## [TASK REQUIREMENTS]
Without the pictures, write out every entry that follows exactly.

## [DATA SHOWN]
◆ ◆ ◆ ◆
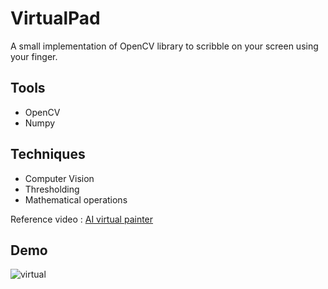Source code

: # VirtualPad
A small implementation of OpenCV library to scribble on your screen using your finger.

## Tools

- OpenCV
- Numpy

## Techniques

- Computer Vision
- Thresholding
- Mathematical operations

Reference video : [AI virtual painter](https://www.youtube.com/watch?v=ZiwZaAVbXQo&t=3180s)


## Demo
![virtual](https://github.com/pradyyadav/VirtualPad/blob/main/images/virtual.gif)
◆ ◆ ◆ ◆
## [EXERCISE OUTPUT]
Source code

: # VirtualPad
A small implementation of OpenCV library to scribble on your screen using your finger.

## Tools

- OpenCV
- Numpy

## Techniques

- Computer Vision
- Thresholding
- Mathematical operations

Reference video : [AI virtual painter](https://www.youtube.com/watch?v=ZiwZaAVbXQo&t=3180s)


## Demo
![virtual](https://github.com/pradyyadav/VirtualPad/blob/main/images/virtual.gif)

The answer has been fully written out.